--- Input Enclosed Below ---

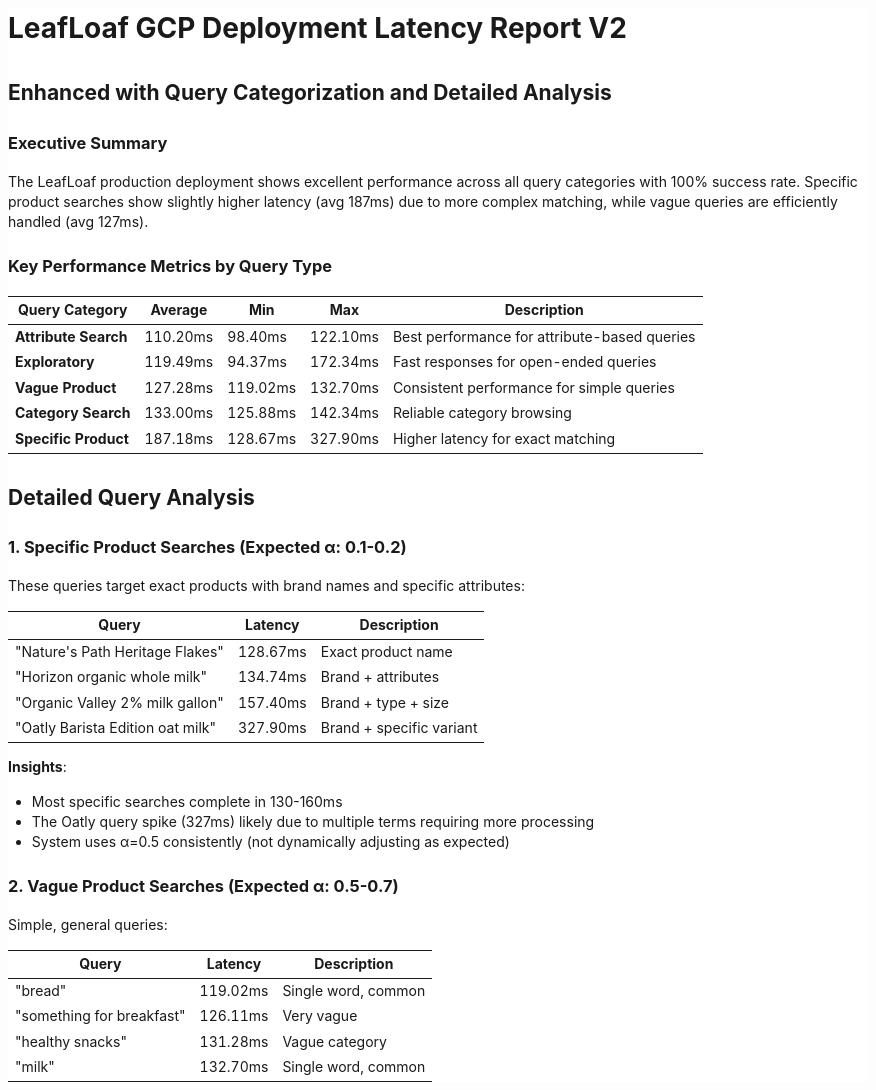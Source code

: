 # LeafLoaf GCP Deployment Latency Report V2
## Enhanced with Query Categorization and Detailed Analysis

### Executive Summary

The LeafLoaf production deployment shows excellent performance across all query categories with 100% success rate. Specific product searches show slightly higher latency (avg 187ms) due to more complex matching, while vague queries are efficiently handled (avg 127ms).

### Key Performance Metrics by Query Type

| Query Category | Average | Min | Max | Description |
|----------------|---------|-----|-----|-------------|
| **Attribute Search** | 110.20ms | 98.40ms | 122.10ms | Best performance for attribute-based queries |
| **Exploratory** | 119.49ms | 94.37ms | 172.34ms | Fast responses for open-ended queries |
| **Vague Product** | 127.28ms | 119.02ms | 132.70ms | Consistent performance for simple queries |
| **Category Search** | 133.00ms | 125.88ms | 142.34ms | Reliable category browsing |
| **Specific Product** | 187.18ms | 128.67ms | 327.90ms | Higher latency for exact matching |

## Detailed Query Analysis

### 1. Specific Product Searches (Expected α: 0.1-0.2)

These queries target exact products with brand names and specific attributes:

| Query | Latency | Description |
|-------|---------|-------------|
| "Nature's Path Heritage Flakes" | 128.67ms | Exact product name |
| "Horizon organic whole milk" | 134.74ms | Brand + attributes |
| "Organic Valley 2% milk gallon" | 157.40ms | Brand + type + size |
| "Oatly Barista Edition oat milk" | 327.90ms | Brand + specific variant |

**Insights**: 
- Most specific searches complete in 130-160ms
- The Oatly query spike (327ms) likely due to multiple terms requiring more processing
- System uses α=0.5 consistently (not dynamically adjusting as expected)

### 2. Vague Product Searches (Expected α: 0.5-0.7)

Simple, general queries:

| Query | Latency | Description |
|-------|---------|-------------|
| "bread" | 119.02ms | Single word, common |
| "something for breakfast" | 126.11ms | Very vague |
| "healthy snacks" | 131.28ms | Vague category |
| "milk" | 132.70ms | Single word, common |
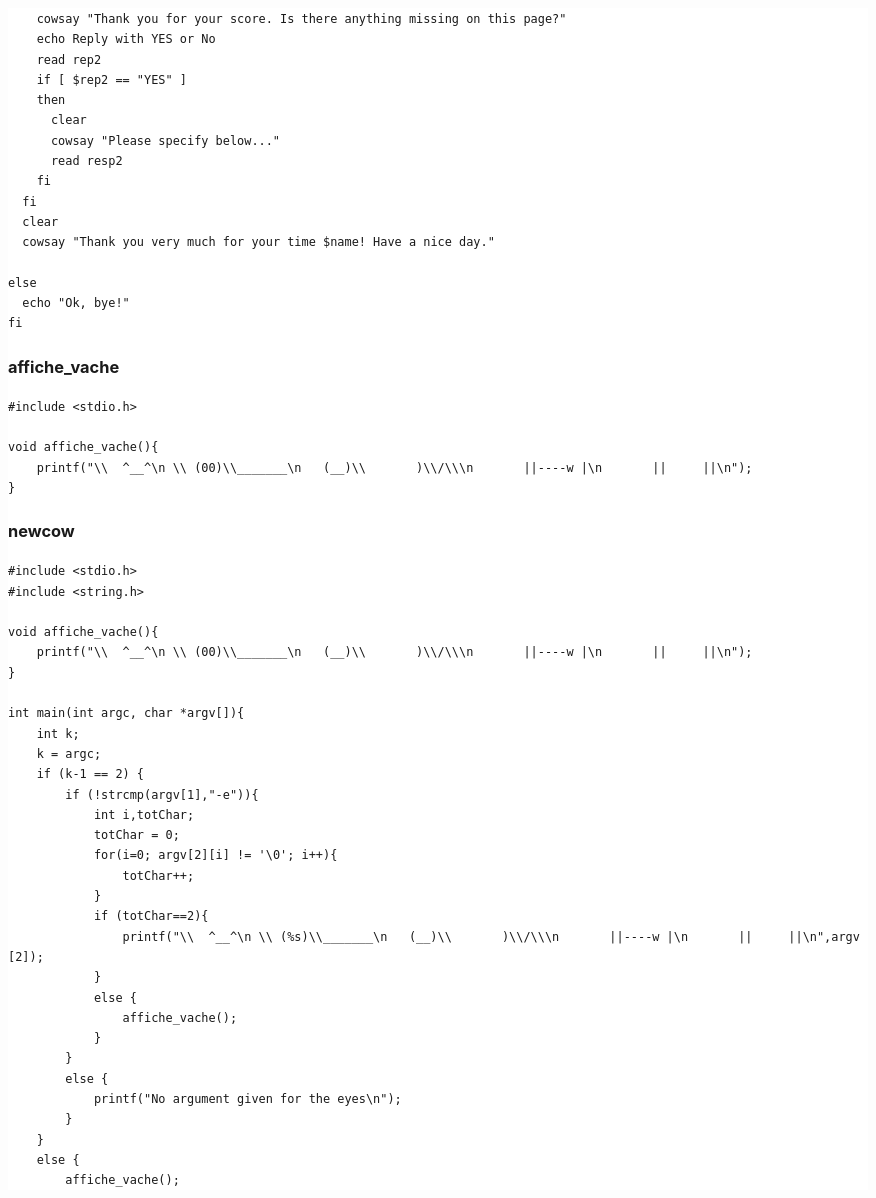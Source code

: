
 ```
    cowsay "Thank you for your score. Is there anything missing on this page?"
    echo Reply with YES or No
    read rep2
    if [ $rep2 == "YES" ]
    then
      clear 
      cowsay "Please specify below..."
      read resp2
    fi
  fi
  clear
  cowsay "Thank you very much for your time $name! Have a nice day."

else
  echo "Ok, bye!"
fi
```

### affiche_vache

```
#include <stdio.h>

void affiche_vache(){
    printf("\\  ^__^\n \\ (00)\\_______\n   (__)\\       )\\/\\\n       ||----w |\n       ||     ||\n");
}
```

### newcow

```
#include <stdio.h>
#include <string.h>

void affiche_vache(){
    printf("\\  ^__^\n \\ (00)\\_______\n   (__)\\       )\\/\\\n       ||----w |\n       ||     ||\n");
}

int main(int argc, char *argv[]){
    int k;
    k = argc;
    if (k-1 == 2) {
        if (!strcmp(argv[1],"-e")){
            int i,totChar;
            totChar = 0;
            for(i=0; argv[2][i] != '\0'; i++){
                totChar++;
            }
            if (totChar==2){
                printf("\\  ^__^\n \\ (%s)\\_______\n   (__)\\       )\\/\\\n       ||----w |\n       ||     ||\n",argv[2]);
            }
            else {
                affiche_vache();
            }
        }
        else {
            printf("No argument given for the eyes\n");
        }
    }
    else {
        affiche_vache();
```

--- End of Enclosed Input ---

#### Task instructions:
Filter the records above for "Detailed" and copy every matching line.

#### Solution for this problem:
## Enhanced with Query Categorization and Detailed Analysis
## Detailed Query Analysis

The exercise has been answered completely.